The government reconciliation committee had questions about $10.9bn, most of which the NNPC has sought to justify as fuel subsidy costs deducted at source and outside formal budgetary procedures.
But in his latest memorandum to the Senate, Mr Sanusi provided hundreds of pages of data, evidence in the form of contracts, legal opinion and analysis to question why $20bn was not remitted by the corporation between January 2012 and July 2013.
Included were $3.5bn in kerosene subsidies. At Thursday’s senate hearing, both the NNPC and Ms Alison-Madueke struggled to explain why the NNPC was still financing a subsidy eliminated by a presidential directive in 2009.
Ms Okonjo-Iweala told the FT that at no point under her watch in the past three years had there been any budget allocation for kerosene subsidies.
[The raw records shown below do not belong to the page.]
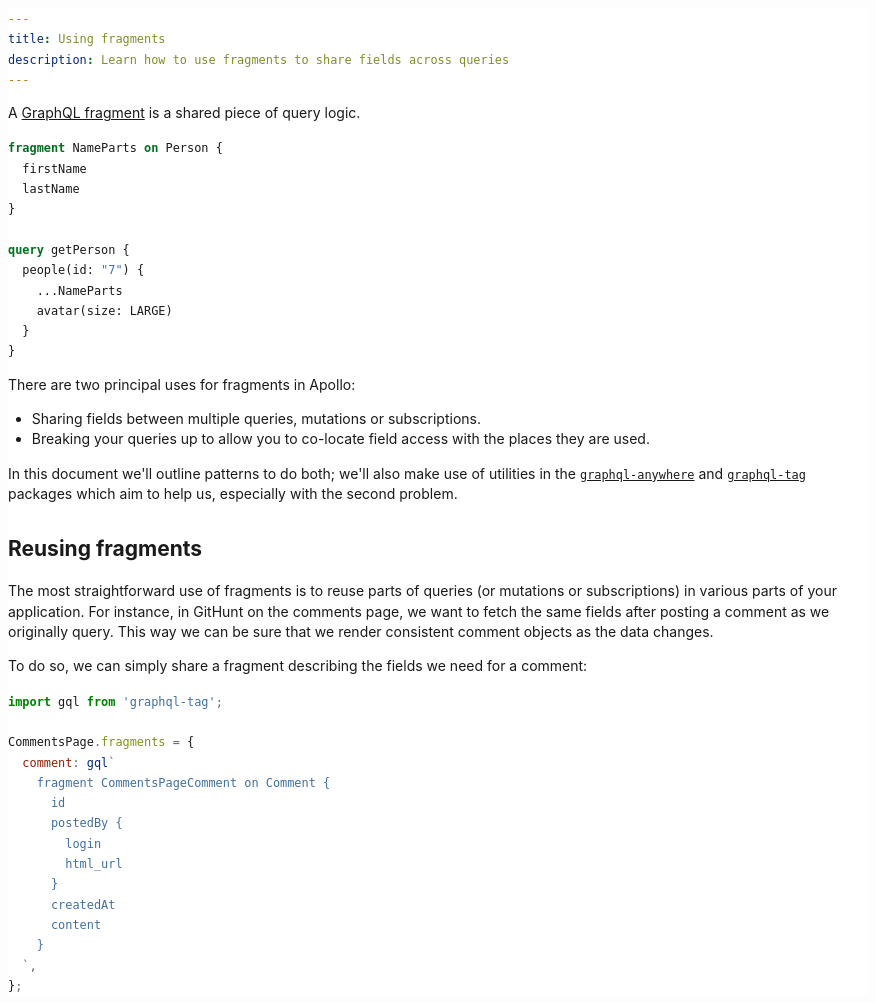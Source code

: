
 ```yaml
---
title: Using fragments
description: Learn how to use fragments to share fields across queries
---
```


A [GraphQL fragment](http://graphql.org/learn/queries/#fragments) is a shared piece of query logic.

```graphql
fragment NameParts on Person {
  firstName
  lastName
}

query getPerson {
  people(id: "7") {
    ...NameParts
    avatar(size: LARGE)
  }
}
```

There are two principal uses for fragments in Apollo:

  - Sharing fields between multiple queries, mutations or subscriptions.
  - Breaking your queries up to allow you to co-locate field access with the places they are used.

In this document we'll outline patterns to do both; we'll also make use of utilities in the [`graphql-anywhere`](https://github.com/apollographql/apollo-client) and [`graphql-tag`](https://github.com/apollographql/graphql-tag) packages which aim to help us, especially with the second problem.

<h2 id="reusing-fragments">Reusing fragments</h2>

The most straightforward use of fragments is to reuse parts of queries (or mutations or subscriptions) in various parts of your application. For instance, in GitHunt on the comments page, we want to fetch the same fields after posting a comment as we originally query. This way we can be sure that we render consistent comment objects as the data changes.

To do so, we can simply share a fragment describing the fields we need for a comment:

```js
import gql from 'graphql-tag';

CommentsPage.fragments = {
  comment: gql`
    fragment CommentsPageComment on Comment {
      id
      postedBy {
        login
        html_url
      }
      createdAt
      content
    }
  `,
};
```
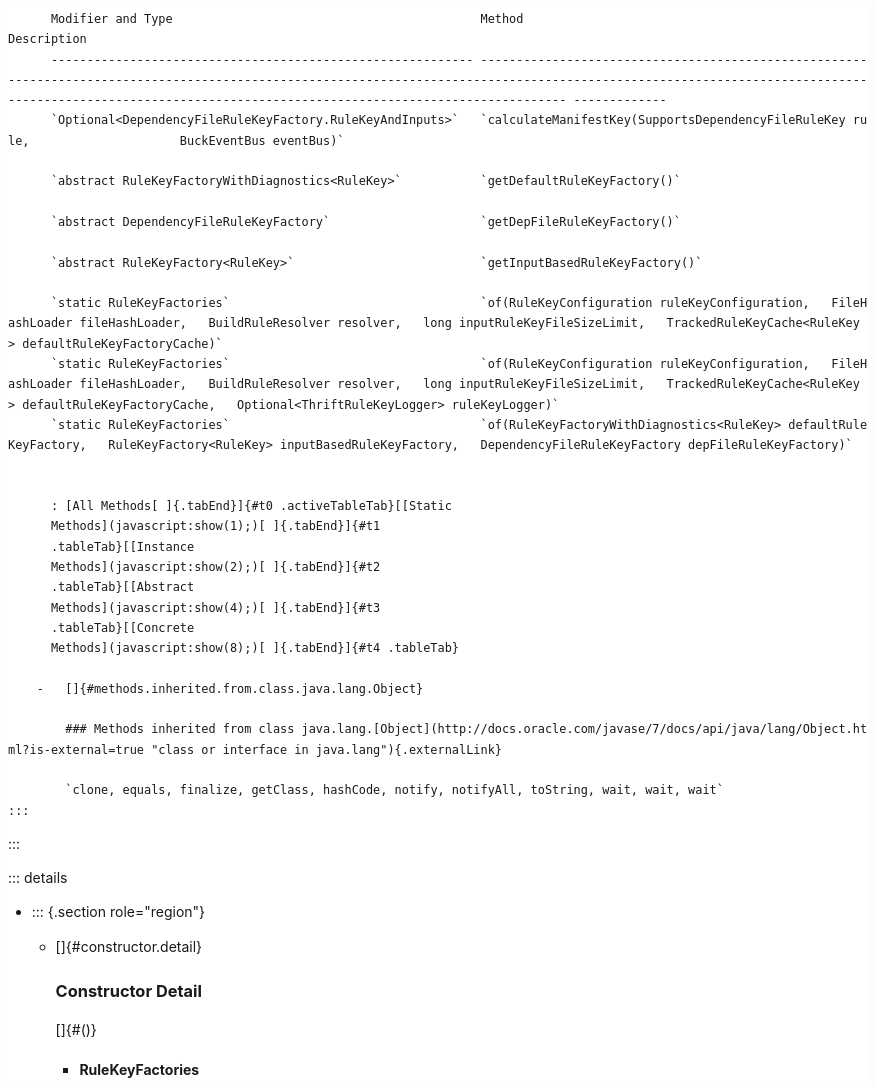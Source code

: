           Modifier and Type                                           Method                                                                                                                                                                                                                                                       Description
          ----------------------------------------------------------- ------------------------------------------------------------------------------------------------------------------------------------------------------------------------------------------------------------------------------------------------------------ -------------
          `Optional<DependencyFileRuleKeyFactory.RuleKeyAndInputs>`   `calculateManifestKey​(SupportsDependencyFileRuleKey rule,                     BuckEventBus eventBus)`                                                                                                                                                         
          `abstract RuleKeyFactoryWithDiagnostics<RuleKey>`           `getDefaultRuleKeyFactory()`                                                                                                                                                                                                                                  
          `abstract DependencyFileRuleKeyFactory`                     `getDepFileRuleKeyFactory()`                                                                                                                                                                                                                                  
          `abstract RuleKeyFactory<RuleKey>`                          `getInputBasedRuleKeyFactory()`                                                                                                                                                                                                                               
          `static RuleKeyFactories`                                   `of​(RuleKeyConfiguration ruleKeyConfiguration,   FileHashLoader fileHashLoader,   BuildRuleResolver resolver,   long inputRuleKeyFileSizeLimit,   TrackedRuleKeyCache<RuleKey> defaultRuleKeyFactoryCache)`                                                   
          `static RuleKeyFactories`                                   `of​(RuleKeyConfiguration ruleKeyConfiguration,   FileHashLoader fileHashLoader,   BuildRuleResolver resolver,   long inputRuleKeyFileSizeLimit,   TrackedRuleKeyCache<RuleKey> defaultRuleKeyFactoryCache,   Optional<ThriftRuleKeyLogger> ruleKeyLogger)`    
          `static RuleKeyFactories`                                   `of​(RuleKeyFactoryWithDiagnostics<RuleKey> defaultRuleKeyFactory,   RuleKeyFactory<RuleKey> inputBasedRuleKeyFactory,   DependencyFileRuleKeyFactory depFileRuleKeyFactory)`                                                                                  

          : [All Methods[ ]{.tabEnd}]{#t0 .activeTableTab}[[Static
          Methods](javascript:show(1);)[ ]{.tabEnd}]{#t1
          .tableTab}[[Instance
          Methods](javascript:show(2);)[ ]{.tabEnd}]{#t2
          .tableTab}[[Abstract
          Methods](javascript:show(4);)[ ]{.tabEnd}]{#t3
          .tableTab}[[Concrete
          Methods](javascript:show(8);)[ ]{.tabEnd}]{#t4 .tableTab}

        -   []{#methods.inherited.from.class.java.lang.Object}

            ### Methods inherited from class java.lang.[Object](http://docs.oracle.com/javase/7/docs/api/java/lang/Object.html?is-external=true "class or interface in java.lang"){.externalLink}

            `clone, equals, finalize, getClass, hashCode, notify, notifyAll, toString, wait, wait, wait`
    :::
:::

::: details
-   ::: {.section role="region"}
    -   []{#constructor.detail}

        ### Constructor Detail

        []{#<init>()}

        -   #### RuleKeyFactories
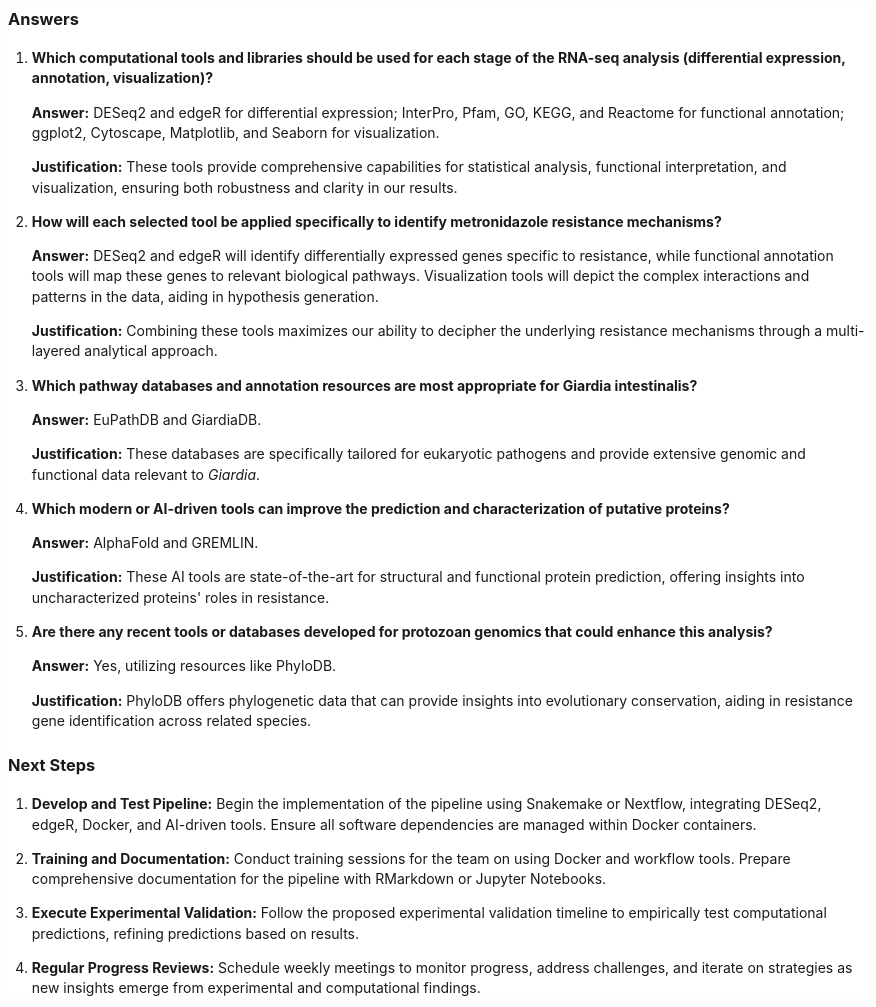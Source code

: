 ### Answers

1. **Which computational tools and libraries should be used for each stage of the RNA-seq analysis (differential expression, annotation, visualization)?**

   **Answer:** DESeq2 and edgeR for differential expression; InterPro, Pfam, GO, KEGG, and Reactome for functional annotation; ggplot2, Cytoscape, Matplotlib, and Seaborn for visualization.

   **Justification:** These tools provide comprehensive capabilities for statistical analysis, functional interpretation, and visualization, ensuring both robustness and clarity in our results.

2. **How will each selected tool be applied specifically to identify metronidazole resistance mechanisms?**

   **Answer:** DESeq2 and edgeR will identify differentially expressed genes specific to resistance, while functional annotation tools will map these genes to relevant biological pathways. Visualization tools will depict the complex interactions and patterns in the data, aiding in hypothesis generation.

   **Justification:** Combining these tools maximizes our ability to decipher the underlying resistance mechanisms through a multi-layered analytical approach.

3. **Which pathway databases and annotation resources are most appropriate for Giardia intestinalis?**

   **Answer:** EuPathDB and GiardiaDB.

   **Justification:** These databases are specifically tailored for eukaryotic pathogens and provide extensive genomic and functional data relevant to *Giardia*.

4. **Which modern or AI-driven tools can improve the prediction and characterization of putative proteins?**

   **Answer:** AlphaFold and GREMLIN.

   **Justification:** These AI tools are state-of-the-art for structural and functional protein prediction, offering insights into uncharacterized proteins' roles in resistance.

5. **Are there any recent tools or databases developed for protozoan genomics that could enhance this analysis?**

   **Answer:** Yes, utilizing resources like PhyloDB.

   **Justification:** PhyloDB offers phylogenetic data that can provide insights into evolutionary conservation, aiding in resistance gene identification across related species.

### Next Steps

1. **Develop and Test Pipeline:** Begin the implementation of the pipeline using Snakemake or Nextflow, integrating DESeq2, edgeR, Docker, and AI-driven tools. Ensure all software dependencies are managed within Docker containers.

2. **Training and Documentation:** Conduct training sessions for the team on using Docker and workflow tools. Prepare comprehensive documentation for the pipeline with RMarkdown or Jupyter Notebooks.

3. **Execute Experimental Validation:** Follow the proposed experimental validation timeline to empirically test computational predictions, refining predictions based on results.

4. **Regular Progress Reviews:** Schedule weekly meetings to monitor progress, address challenges, and iterate on strategies as new insights emerge from experimental and computational findings.

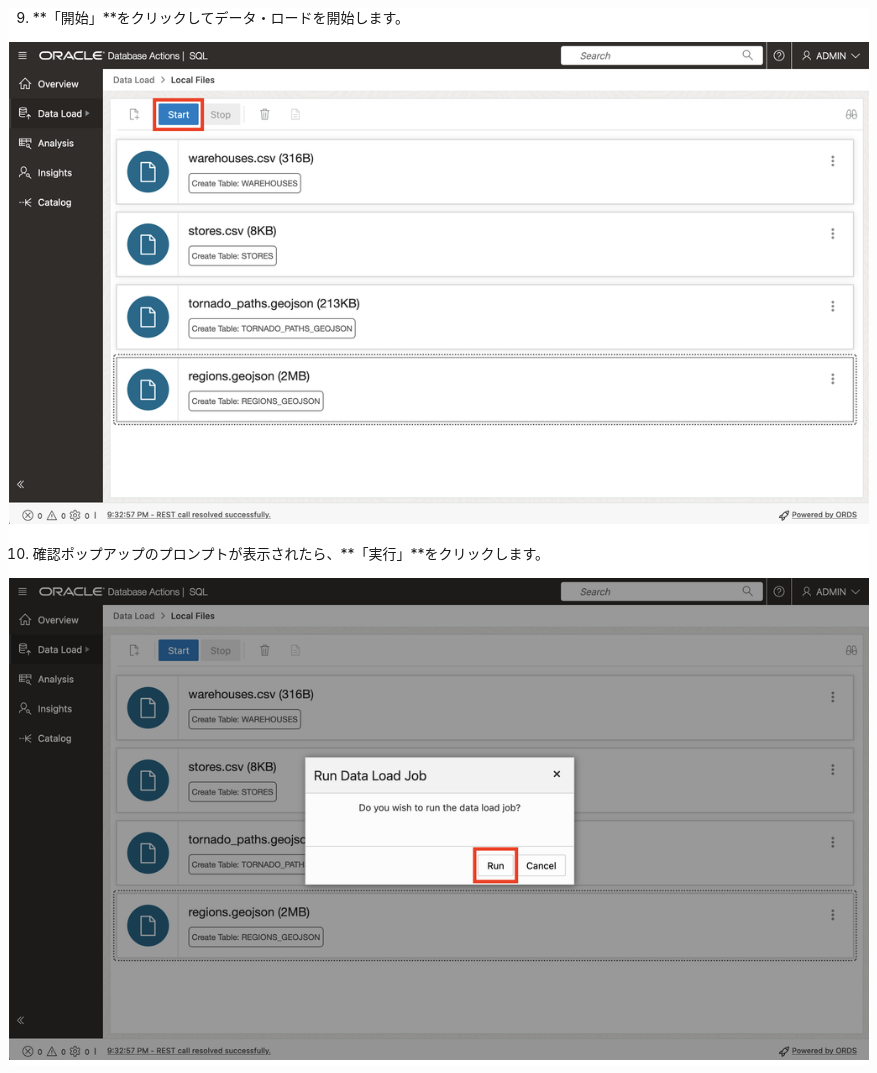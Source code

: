9.  **「開始」**をクリックしてデータ・ロードを開始します。

![空間データの準備](images/create-data-09.png)

10.  確認ポップアップのプロンプトが表示されたら、**「実行」**をクリックします。

![空間データの準備](images/create-data-10.png)
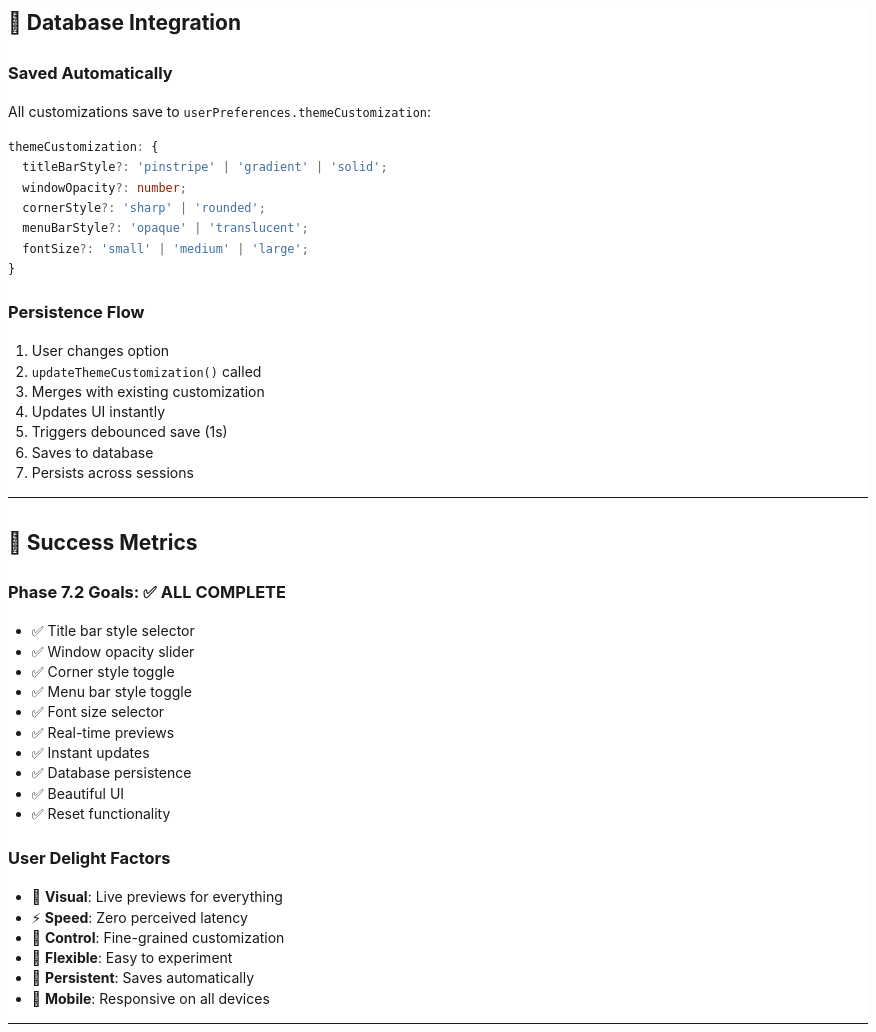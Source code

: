 
## 💾 Database Integration

### Saved Automatically

All customizations save to `userPreferences.themeCustomization`:

```typescript
themeCustomization: {
  titleBarStyle?: 'pinstripe' | 'gradient' | 'solid';
  windowOpacity?: number;
  cornerStyle?: 'sharp' | 'rounded';
  menuBarStyle?: 'opaque' | 'translucent';
  fontSize?: 'small' | 'medium' | 'large';
}
```

### Persistence Flow

1. User changes option
2. `updateThemeCustomization()` called
3. Merges with existing customization
4. Updates UI instantly
5. Triggers debounced save (1s)
6. Saves to database
7. Persists across sessions

---

## 🎯 Success Metrics

### Phase 7.2 Goals: ✅ ALL COMPLETE

- ✅ Title bar style selector
- ✅ Window opacity slider
- ✅ Corner style toggle
- ✅ Menu bar style toggle
- ✅ Font size selector
- ✅ Real-time previews
- ✅ Instant updates
- ✅ Database persistence
- ✅ Beautiful UI
- ✅ Reset functionality

### User Delight Factors

- 🎨 **Visual**: Live previews for everything
- ⚡ **Speed**: Zero perceived latency
- 🎯 **Control**: Fine-grained customization
- 🔄 **Flexible**: Easy to experiment
- 💾 **Persistent**: Saves automatically
- 📱 **Mobile**: Responsive on all devices

---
The senate has required initial findings from the audit to be submitted within six weeks. It has also required the attorney-general to provide legal counsel on disputed billions withheld by the Nigerian Petroleum Development Corporation, the NNPC’s exploration and production subsidiary.
At least initially, however, the audit does not appear to cover crude oil swaps, which are equally contentious. These opaque arrangements, in which billions of dollars in crude exports are exchanged for refined fuel imports without money changing hands, are the real “Bermuda triangle”, according to industry experts.
Ms Okonjo-Iweala said: “I am not saying there will not be challenges to keep things tight in an election year but every attempt will be made to shore the finances up. We are going to rebuild the buffers. Wait and see.”
Charles Robertson of Renaissance Capital said in a report that many investors in Nigeria were expecting a 5-10 per cent depreciation this year. “They see this as a normal concern in the run-up to February 2015 elections,” he said.
The main index of the Lagos stock exchange also suffered on Thursday and the yield of short term bonds in local currency rose as investors demanded more to hold Nigerian paper.